## GOAL OF THE EXERCISE
How many lines in the data below contain the word "ذخیره"? State only the number.

## DATA EXTRACT
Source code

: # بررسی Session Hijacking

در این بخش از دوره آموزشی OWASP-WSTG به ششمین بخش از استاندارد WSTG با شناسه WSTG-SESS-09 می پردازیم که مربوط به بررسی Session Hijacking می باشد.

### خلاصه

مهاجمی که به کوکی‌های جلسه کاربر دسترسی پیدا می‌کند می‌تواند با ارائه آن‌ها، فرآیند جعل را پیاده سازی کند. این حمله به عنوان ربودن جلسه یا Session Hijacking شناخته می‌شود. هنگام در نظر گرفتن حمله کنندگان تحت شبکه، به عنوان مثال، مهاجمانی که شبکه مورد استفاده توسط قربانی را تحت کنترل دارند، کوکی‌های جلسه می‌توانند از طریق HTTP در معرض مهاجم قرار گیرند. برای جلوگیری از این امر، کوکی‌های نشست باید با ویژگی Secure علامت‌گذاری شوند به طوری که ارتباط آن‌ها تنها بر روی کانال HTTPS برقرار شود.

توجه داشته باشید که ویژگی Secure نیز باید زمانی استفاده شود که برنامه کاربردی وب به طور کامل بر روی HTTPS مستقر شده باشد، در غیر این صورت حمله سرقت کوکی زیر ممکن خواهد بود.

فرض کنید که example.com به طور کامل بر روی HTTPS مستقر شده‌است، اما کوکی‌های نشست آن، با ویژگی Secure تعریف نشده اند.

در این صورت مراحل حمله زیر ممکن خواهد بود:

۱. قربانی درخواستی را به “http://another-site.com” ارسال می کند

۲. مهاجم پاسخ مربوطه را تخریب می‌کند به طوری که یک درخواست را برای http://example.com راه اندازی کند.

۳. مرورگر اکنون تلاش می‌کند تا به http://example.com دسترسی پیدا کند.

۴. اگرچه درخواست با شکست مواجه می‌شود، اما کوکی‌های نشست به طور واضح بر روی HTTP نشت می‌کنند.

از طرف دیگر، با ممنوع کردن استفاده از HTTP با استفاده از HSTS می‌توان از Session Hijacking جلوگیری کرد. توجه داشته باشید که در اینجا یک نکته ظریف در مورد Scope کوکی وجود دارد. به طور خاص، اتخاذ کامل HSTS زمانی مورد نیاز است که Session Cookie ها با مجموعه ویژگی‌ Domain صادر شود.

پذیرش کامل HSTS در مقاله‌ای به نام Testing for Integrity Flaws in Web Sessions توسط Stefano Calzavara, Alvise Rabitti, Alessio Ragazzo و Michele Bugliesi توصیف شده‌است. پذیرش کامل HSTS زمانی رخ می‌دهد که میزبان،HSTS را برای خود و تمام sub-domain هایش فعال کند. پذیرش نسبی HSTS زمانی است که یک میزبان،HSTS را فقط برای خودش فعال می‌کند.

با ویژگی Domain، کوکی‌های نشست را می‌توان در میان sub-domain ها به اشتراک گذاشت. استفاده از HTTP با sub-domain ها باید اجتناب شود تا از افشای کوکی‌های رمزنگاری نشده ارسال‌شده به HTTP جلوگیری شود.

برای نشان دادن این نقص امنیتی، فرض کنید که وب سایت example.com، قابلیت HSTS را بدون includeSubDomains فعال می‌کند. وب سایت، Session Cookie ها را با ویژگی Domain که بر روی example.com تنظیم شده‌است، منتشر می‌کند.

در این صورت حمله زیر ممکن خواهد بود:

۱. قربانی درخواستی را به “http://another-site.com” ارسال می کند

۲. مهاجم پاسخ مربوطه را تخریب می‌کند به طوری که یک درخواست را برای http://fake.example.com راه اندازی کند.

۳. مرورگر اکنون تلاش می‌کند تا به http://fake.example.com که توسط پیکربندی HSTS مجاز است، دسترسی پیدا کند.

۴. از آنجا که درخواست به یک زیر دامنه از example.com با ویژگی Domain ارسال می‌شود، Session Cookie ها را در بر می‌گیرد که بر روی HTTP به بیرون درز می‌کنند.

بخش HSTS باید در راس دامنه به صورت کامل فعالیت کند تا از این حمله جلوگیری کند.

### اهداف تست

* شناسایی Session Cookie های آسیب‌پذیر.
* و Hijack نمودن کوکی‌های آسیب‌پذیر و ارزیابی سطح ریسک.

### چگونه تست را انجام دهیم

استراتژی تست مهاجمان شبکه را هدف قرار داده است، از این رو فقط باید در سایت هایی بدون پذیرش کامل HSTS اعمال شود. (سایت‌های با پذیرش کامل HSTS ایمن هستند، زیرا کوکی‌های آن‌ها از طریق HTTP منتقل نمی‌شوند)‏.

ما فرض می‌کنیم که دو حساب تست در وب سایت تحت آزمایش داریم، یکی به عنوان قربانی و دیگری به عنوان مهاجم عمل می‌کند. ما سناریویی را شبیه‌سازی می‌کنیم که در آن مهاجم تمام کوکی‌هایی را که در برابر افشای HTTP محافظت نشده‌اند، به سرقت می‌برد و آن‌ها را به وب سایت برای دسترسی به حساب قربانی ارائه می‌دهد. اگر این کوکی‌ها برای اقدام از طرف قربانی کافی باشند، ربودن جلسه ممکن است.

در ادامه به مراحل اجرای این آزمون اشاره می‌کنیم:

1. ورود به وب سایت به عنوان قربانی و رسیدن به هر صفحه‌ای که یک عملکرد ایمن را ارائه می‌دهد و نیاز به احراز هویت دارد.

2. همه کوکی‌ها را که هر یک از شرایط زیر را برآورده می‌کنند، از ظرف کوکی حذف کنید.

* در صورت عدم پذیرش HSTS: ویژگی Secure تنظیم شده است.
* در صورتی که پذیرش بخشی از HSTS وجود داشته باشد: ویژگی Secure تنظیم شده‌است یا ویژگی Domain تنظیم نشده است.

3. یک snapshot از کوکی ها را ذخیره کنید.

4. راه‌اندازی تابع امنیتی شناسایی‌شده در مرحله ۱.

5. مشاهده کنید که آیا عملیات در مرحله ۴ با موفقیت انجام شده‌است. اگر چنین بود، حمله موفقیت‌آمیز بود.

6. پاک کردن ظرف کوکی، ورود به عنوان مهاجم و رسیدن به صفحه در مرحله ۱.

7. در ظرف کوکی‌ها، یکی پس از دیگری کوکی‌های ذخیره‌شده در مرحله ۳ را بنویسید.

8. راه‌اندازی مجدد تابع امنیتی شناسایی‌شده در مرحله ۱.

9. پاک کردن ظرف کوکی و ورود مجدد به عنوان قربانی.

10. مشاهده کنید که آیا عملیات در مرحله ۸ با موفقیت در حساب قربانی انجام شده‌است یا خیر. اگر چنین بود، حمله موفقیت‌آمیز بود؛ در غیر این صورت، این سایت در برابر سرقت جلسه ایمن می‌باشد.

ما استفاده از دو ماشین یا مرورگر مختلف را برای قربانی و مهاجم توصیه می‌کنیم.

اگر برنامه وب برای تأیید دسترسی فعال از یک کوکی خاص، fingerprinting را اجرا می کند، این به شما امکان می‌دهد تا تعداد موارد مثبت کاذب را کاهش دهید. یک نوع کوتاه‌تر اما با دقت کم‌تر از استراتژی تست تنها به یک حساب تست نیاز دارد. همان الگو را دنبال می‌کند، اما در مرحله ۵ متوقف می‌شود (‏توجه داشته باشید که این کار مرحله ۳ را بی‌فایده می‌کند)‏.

## ANSWER SECTION
2